*What is required:* Reproduce each entry exactly as written.

*Input data:*
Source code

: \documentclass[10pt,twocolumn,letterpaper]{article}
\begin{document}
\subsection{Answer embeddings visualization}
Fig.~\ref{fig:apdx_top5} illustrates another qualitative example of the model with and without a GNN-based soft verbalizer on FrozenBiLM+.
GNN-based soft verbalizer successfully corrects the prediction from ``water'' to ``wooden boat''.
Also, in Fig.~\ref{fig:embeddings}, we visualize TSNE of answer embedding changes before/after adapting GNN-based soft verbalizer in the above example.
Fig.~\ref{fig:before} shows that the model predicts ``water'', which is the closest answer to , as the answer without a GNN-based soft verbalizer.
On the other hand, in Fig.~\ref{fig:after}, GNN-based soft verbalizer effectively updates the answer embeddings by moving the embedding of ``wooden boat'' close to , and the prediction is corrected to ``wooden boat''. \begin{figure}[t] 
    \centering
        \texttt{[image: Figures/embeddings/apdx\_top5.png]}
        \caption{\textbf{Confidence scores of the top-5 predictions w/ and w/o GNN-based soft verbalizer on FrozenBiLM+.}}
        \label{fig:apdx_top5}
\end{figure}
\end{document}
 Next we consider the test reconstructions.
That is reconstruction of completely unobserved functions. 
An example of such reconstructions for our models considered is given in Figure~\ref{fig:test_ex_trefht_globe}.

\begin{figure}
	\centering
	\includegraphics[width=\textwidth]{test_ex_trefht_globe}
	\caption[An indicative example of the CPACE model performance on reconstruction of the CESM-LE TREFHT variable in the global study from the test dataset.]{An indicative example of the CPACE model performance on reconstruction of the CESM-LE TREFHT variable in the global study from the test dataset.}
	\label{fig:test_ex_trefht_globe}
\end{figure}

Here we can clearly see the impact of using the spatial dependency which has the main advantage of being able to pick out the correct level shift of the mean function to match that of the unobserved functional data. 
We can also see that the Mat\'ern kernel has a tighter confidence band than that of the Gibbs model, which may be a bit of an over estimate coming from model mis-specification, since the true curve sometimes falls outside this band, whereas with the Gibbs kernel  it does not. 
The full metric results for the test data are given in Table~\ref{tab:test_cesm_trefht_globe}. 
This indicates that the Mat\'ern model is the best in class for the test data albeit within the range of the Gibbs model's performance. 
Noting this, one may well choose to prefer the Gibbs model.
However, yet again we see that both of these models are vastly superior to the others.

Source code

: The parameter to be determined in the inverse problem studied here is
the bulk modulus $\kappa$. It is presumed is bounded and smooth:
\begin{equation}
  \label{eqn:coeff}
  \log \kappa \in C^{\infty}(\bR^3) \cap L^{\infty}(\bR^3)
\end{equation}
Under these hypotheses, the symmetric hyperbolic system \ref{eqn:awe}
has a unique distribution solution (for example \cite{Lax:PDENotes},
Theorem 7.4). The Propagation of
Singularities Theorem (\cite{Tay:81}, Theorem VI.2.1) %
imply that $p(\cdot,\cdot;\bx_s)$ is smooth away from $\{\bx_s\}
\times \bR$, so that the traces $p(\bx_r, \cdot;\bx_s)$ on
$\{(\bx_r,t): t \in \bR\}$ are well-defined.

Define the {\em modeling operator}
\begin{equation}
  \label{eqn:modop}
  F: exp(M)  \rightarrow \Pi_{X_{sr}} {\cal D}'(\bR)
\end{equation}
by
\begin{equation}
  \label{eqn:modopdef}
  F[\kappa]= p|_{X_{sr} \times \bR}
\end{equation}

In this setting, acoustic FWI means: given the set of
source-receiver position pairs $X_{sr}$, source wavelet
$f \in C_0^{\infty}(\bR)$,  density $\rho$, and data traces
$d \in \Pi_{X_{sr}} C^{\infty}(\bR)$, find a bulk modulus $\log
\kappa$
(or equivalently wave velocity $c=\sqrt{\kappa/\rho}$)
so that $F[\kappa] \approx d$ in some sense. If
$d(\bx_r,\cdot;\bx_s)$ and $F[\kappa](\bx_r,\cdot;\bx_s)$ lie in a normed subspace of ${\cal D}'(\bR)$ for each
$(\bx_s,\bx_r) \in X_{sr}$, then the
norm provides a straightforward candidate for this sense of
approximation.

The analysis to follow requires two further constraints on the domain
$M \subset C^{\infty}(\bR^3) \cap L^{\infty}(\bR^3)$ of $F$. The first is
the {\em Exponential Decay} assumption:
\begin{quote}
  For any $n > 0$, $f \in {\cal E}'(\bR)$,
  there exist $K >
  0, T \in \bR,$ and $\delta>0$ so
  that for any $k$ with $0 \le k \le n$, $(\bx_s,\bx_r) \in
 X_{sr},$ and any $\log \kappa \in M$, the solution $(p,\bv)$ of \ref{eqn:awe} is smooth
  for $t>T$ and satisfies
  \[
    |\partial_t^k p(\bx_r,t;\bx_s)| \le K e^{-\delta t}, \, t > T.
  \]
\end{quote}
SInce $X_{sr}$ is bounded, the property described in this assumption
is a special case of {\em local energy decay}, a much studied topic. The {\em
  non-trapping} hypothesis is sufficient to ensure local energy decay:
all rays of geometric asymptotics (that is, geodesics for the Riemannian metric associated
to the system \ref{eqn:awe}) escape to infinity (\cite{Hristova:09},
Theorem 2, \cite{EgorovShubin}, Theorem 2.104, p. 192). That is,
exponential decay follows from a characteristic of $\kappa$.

*Expected output:*
Source code

: \documentclass[10pt,twocolumn,letterpaper]{article}
\begin{document}
\subsection{Answer embeddings visualization}
Fig.~\ref{fig:apdx_top5} illustrates another qualitative example of the model with and without a GNN-based soft verbalizer on FrozenBiLM+.
GNN-based soft verbalizer successfully corrects the prediction from ``water'' to ``wooden boat''.
Also, in Fig.~\ref{fig:embeddings}, we visualize TSNE of answer embedding changes before/after adapting GNN-based soft verbalizer in the above example.
Fig.~\ref{fig:before} shows that the model predicts ``water'', which is the closest answer to , as the answer without a GNN-based soft verbalizer.
On the other hand, in Fig.~\ref{fig:after}, GNN-based soft verbalizer effectively updates the answer embeddings by moving the embedding of ``wooden boat'' close to , and the prediction is corrected to ``wooden boat''. \begin{figure}[t] 
    \centering
        \texttt{[image: Figures/embeddings/apdx\_top5.png]}
        \caption{\textbf{Confidence scores of the top-5 predictions w/ and w/o GNN-based soft verbalizer on FrozenBiLM+.}}
        \label{fig:apdx_top5}
\end{figure}
\end{document}
 Next we consider the test reconstructions.
That is reconstruction of completely unobserved functions. 
An example of such reconstructions for our models considered is given in Figure~\ref{fig:test_ex_trefht_globe}.

\begin{figure}
	\centering
	\includegraphics[width=\textwidth]{test_ex_trefht_globe}
	\caption[An indicative example of the CPACE model performance on reconstruction of the CESM-LE TREFHT variable in the global study from the test dataset.]{An indicative example of the CPACE model performance on reconstruction of the CESM-LE TREFHT variable in the global study from the test dataset.}
	\label{fig:test_ex_trefht_globe}
\end{figure}

Here we can clearly see the impact of using the spatial dependency which has the main advantage of being able to pick out the correct level shift of the mean function to match that of the unobserved functional data. 
We can also see that the Mat\'ern kernel has a tighter confidence band than that of the Gibbs model, which may be a bit of an over estimate coming from model mis-specification, since the true curve sometimes falls outside this band, whereas with the Gibbs kernel  it does not. 
The full metric results for the test data are given in Table~\ref{tab:test_cesm_trefht_globe}. 
This indicates that the Mat\'ern model is the best in class for the test data albeit within the range of the Gibbs model's performance. 
Noting this, one may well choose to prefer the Gibbs model.
However, yet again we see that both of these models are vastly superior to the others.

Source code

: The parameter to be determined in the inverse problem studied here is
the bulk modulus $\kappa$. It is presumed is bounded and smooth:
\begin{equation}
  \label{eqn:coeff}
  \log \kappa \in C^{\infty}(\bR^3) \cap L^{\infty}(\bR^3)
\end{equation}
Under these hypotheses, the symmetric hyperbolic system \ref{eqn:awe}
has a unique distribution solution (for example \cite{Lax:PDENotes},
Theorem 7.4). The Propagation of
Singularities Theorem (\cite{Tay:81}, Theorem VI.2.1) %
imply that $p(\cdot,\cdot;\bx_s)$ is smooth away from $\{\bx_s\}
\times \bR$, so that the traces $p(\bx_r, \cdot;\bx_s)$ on
$\{(\bx_r,t): t \in \bR\}$ are well-defined.

Define the {\em modeling operator}
\begin{equation}
  \label{eqn:modop}
  F: exp(M)  \rightarrow \Pi_{X_{sr}} {\cal D}'(\bR)
\end{equation}
by
\begin{equation}
  \label{eqn:modopdef}
  F[\kappa]= p|_{X_{sr} \times \bR}
\end{equation}

In this setting, acoustic FWI means: given the set of
source-receiver position pairs $X_{sr}$, source wavelet
$f \in C_0^{\infty}(\bR)$,  density $\rho$, and data traces
$d \in \Pi_{X_{sr}} C^{\infty}(\bR)$, find a bulk modulus $\log
\kappa$
(or equivalently wave velocity $c=\sqrt{\kappa/\rho}$)
so that $F[\kappa] \approx d$ in some sense. If
$d(\bx_r,\cdot;\bx_s)$ and $F[\kappa](\bx_r,\cdot;\bx_s)$ lie in a normed subspace of ${\cal D}'(\bR)$ for each
$(\bx_s,\bx_r) \in X_{sr}$, then the
norm provides a straightforward candidate for this sense of
approximation.

The analysis to follow requires two further constraints on the domain
$M \subset C^{\infty}(\bR^3) \cap L^{\infty}(\bR^3)$ of $F$. The first is
the {\em Exponential Decay} assumption:
\begin{quote}
  For any $n > 0$, $f \in {\cal E}'(\bR)$,
  there exist $K >
  0, T \in \bR,$ and $\delta>0$ so
  that for any $k$ with $0 \le k \le n$, $(\bx_s,\bx_r) \in
 X_{sr},$ and any $\log \kappa \in M$, the solution $(p,\bv)$ of \ref{eqn:awe} is smooth
  for $t>T$ and satisfies
  \[
    |\partial_t^k p(\bx_r,t;\bx_s)| \le K e^{-\delta t}, \, t > T.
  \]
\end{quote}
SInce $X_{sr}$ is bounded, the property described in this assumption
is a special case of {\em local energy decay}, a much studied topic. The {\em
  non-trapping} hypothesis is sufficient to ensure local energy decay:
all rays of geometric asymptotics (that is, geodesics for the Riemannian metric associated
to the system \ref{eqn:awe}) escape to infinity (\cite{Hristova:09},
Theorem 2, \cite{EgorovShubin}, Theorem 2.104, p. 192). That is,
exponential decay follows from a characteristic of $\kappa$.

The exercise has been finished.